I'm assuming you don't have the instructions for it, and the best way to find out what each wire does, would by testing them with a multimeter but I can't do that on a forum. (unless you have a multimeter and can use it) Is there not a wiring diagram inside the lid? or a legend somewhere saying what each terminal is for? Failing that, if you could post a photo of the front of the cover, someone might recognise it.

Having said that, if you can't find anything else and you can do the following safely, here is something that you can try. Start with the heating cold so that the boiler will fire up when asked.

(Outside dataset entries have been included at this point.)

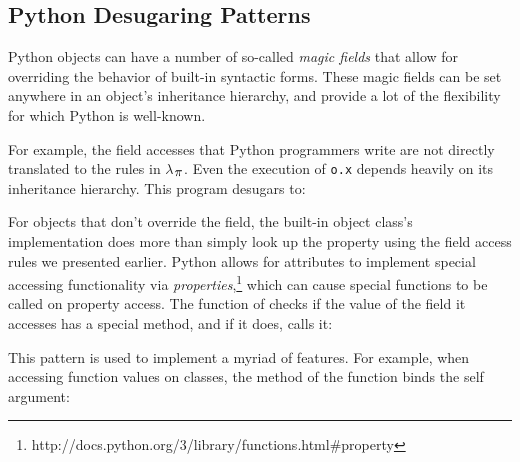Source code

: \documentclass[10pt]{sigplanconf}
\newcommand{\Scribtexttt}[1]{{\texttt{#1}}}
\newcommand{\textsub}[1]{$_{\hbox{\textsmaller{#1}}}$}
\newcommand{\Larger}[1]{\textlarger{#1}}
\newenvironment{SCentered}{\begin{trivlist}\item \centering}{\end{trivlist}}
\let\SOriginalthesubsubsection\thesubsubsection
\newcommand{\Ssubsection}[2]{\subsection[#1]{#2}\let\thesubsubsection\SOriginalthesubsubsection}
\newcommand{\NoteBox}[1]{\footnote{#1}}
\newcommand{\NoteContent}[1]{#1}
\begin{document}
\Ssubsection{Python Desugaring Patterns}{Python Desugaring Patterns}\label{t:x28part_x22Pythonx5fDesugaringx5fPatternsx22x29}

Python objects can have a number of so{-}called \textit{magic fields} that allow
for overriding the behavior of built{-}in syntactic forms.  These magic fields
can be set anywhere in an object{'}s inheritance hierarchy, and provide a lot of
the flexibility for which Python is well{-}known.

For example, the field accesses that Python programmers write are not directly
translated to the rules in $\lambda$\textsub{\Larger{$\pi$}}.  Even the execution of \Scribtexttt{o{\hbox{\texttt{.}}}x}
depends heavily on its inheritance hierarchy.  This
program desugars to:


\noindent \begin{SCentered}\end{SCentered}

\noindent For objects that don{'}t override the  field, the
built{-}in object class{'}s implementation does more than simply look up the
 property using the field access rules we presented earlier.
Python allows for attributes to implement special accessing functionality via
\textit{properties},\NoteBox{\NoteContent{http://docs.python.org/3/library/functions.html\#property}}
which can cause special functions to be called on property access.  The
 function of  checks
if the value of the field it accesses has a special 
method, and if it does, calls it:


\noindent \begin{SCentered}\end{SCentered}

This pattern is used to implement a myriad of features.  For example, when
accessing function values on classes, the  method of the
function binds the self argument:
\end{document}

1. Remove the blue wire from terminal 4 and insulate it safely. With the heating set to be 'on' so that turning the Danfoss up and down would normally operate the boiler, try it. does it still operate it now? When completed, put the blue wire back in terminal 4

2. Remove the two black wires from terminal 1, and reconnect them together away from the thermostat. With the heating set to be 'on' so that turning the Danfoss up and down would normally fire up the boiler, try it. does it still operate the boiler now? When completed, put the two black wires back in terminal 1

3. Remove the brown wire from terminal 2 and insulate it safely. With the heating set to be 'on' so that turning the Danfoss up and down would normally fire up the boiler, try it. does it still operate the boiler now? When completed, put the brown wire back in terminal 2

I would expect that in two of the above tests, that the heating won't operate and in one that it will.
 
I think you may be right. Here's a confirmed RMT230 picture.

65015377.jpg

Also, the use of terminals 4, 1 and 2 would be correct. My hesitation was because I'm fairly sure that RMT230 has it written on it somewhere, and the OP's looked somewhat darker, but that's just probably the angle of the photo.